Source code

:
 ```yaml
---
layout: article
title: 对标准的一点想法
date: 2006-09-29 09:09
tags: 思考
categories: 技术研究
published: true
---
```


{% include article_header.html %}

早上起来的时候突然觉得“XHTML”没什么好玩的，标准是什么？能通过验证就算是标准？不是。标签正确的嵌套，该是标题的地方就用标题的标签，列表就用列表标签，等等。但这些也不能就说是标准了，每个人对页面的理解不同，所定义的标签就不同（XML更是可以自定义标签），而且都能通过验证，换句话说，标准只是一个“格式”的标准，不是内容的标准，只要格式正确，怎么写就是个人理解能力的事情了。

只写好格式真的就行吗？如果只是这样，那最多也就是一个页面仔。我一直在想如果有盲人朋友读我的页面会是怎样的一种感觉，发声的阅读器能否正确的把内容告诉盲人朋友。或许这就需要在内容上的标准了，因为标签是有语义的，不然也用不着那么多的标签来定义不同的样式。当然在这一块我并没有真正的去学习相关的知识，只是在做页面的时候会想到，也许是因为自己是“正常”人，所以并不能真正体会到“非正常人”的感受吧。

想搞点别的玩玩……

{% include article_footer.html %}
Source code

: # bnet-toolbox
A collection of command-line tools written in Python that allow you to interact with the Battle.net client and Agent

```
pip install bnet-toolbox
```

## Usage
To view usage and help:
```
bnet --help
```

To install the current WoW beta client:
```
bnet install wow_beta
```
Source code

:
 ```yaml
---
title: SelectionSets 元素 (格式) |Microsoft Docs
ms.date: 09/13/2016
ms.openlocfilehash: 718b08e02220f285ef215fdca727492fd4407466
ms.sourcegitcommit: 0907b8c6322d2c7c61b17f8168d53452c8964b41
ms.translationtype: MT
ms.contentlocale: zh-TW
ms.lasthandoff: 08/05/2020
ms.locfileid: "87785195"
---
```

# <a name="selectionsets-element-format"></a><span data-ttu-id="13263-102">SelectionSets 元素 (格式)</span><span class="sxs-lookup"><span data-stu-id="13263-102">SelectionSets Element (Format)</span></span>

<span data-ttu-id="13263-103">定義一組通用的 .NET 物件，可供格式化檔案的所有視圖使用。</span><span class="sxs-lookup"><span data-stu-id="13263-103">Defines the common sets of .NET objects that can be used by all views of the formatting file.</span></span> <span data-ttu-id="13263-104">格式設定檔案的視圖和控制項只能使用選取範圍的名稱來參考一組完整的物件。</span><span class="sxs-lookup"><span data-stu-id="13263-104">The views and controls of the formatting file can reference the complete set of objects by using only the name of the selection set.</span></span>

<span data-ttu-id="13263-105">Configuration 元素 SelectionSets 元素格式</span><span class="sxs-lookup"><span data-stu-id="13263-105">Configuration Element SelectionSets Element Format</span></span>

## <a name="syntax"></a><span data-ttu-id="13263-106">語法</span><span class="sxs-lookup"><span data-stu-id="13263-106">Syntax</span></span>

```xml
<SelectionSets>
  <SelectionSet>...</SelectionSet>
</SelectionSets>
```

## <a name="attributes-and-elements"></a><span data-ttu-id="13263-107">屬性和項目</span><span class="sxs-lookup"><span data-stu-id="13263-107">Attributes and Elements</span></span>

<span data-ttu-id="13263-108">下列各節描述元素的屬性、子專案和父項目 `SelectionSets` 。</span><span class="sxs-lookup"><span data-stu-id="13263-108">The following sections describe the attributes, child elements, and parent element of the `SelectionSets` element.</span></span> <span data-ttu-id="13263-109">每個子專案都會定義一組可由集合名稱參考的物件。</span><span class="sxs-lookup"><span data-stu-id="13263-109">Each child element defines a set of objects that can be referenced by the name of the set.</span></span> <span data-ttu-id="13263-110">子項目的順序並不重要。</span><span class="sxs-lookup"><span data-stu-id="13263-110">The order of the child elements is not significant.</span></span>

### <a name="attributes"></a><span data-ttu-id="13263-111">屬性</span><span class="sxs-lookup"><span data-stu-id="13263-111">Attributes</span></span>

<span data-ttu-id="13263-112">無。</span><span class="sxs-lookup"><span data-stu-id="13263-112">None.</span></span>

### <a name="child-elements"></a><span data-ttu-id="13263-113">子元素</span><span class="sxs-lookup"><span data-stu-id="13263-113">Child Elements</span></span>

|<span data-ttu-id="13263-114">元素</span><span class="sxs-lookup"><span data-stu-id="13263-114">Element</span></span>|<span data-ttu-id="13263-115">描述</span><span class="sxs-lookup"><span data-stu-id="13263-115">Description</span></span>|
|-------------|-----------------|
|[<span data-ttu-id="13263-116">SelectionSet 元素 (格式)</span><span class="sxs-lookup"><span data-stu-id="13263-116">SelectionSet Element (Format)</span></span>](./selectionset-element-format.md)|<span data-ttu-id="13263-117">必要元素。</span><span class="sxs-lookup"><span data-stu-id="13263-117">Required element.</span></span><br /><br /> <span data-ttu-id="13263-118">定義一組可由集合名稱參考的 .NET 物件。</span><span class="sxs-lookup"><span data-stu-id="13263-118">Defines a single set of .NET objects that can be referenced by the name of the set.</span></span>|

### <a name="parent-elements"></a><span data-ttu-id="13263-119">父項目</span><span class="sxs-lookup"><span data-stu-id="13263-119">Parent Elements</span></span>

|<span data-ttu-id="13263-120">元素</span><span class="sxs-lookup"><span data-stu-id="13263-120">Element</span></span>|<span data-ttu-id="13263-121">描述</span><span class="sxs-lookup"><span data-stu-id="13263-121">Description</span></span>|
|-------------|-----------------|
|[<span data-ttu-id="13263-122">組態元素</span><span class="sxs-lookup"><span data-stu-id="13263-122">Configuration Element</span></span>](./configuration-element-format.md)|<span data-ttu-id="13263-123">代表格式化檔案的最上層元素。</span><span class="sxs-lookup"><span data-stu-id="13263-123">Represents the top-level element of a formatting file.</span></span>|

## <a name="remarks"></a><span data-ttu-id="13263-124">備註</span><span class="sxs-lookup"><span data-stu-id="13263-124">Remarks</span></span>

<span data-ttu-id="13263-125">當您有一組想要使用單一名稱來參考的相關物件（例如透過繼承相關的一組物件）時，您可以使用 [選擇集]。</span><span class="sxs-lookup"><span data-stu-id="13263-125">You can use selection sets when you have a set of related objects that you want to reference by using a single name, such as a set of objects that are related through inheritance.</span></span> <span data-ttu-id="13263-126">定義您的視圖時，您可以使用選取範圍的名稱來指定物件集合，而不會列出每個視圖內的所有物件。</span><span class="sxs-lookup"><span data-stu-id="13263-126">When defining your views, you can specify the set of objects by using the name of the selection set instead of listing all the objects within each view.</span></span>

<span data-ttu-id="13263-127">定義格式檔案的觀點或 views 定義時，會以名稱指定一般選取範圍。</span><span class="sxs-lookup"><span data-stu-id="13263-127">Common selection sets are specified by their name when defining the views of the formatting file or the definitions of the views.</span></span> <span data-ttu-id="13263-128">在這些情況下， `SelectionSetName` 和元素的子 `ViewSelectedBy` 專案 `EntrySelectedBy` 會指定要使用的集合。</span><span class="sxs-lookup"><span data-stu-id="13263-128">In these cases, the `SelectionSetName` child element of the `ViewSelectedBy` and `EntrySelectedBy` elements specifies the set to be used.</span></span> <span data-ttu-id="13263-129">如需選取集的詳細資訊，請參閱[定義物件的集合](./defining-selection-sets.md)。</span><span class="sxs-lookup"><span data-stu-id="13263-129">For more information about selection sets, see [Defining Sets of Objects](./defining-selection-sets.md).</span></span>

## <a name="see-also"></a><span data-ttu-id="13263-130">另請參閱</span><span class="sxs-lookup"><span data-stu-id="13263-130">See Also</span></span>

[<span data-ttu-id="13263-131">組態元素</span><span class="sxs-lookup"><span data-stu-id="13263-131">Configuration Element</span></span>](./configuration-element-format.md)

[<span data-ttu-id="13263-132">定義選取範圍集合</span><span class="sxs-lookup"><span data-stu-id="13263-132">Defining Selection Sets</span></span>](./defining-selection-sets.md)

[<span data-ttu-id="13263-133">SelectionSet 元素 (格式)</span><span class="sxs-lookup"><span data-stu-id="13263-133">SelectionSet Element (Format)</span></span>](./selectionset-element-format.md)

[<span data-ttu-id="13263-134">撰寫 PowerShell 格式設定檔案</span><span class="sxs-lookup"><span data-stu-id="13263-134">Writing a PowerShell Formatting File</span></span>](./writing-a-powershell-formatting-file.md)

→ **Task statement**: Copy each line of the listing that carries the string "bnet".

→ **Response area**:
: # bnet-toolbox
pip install bnet-toolbox
bnet --help
bnet install wow_beta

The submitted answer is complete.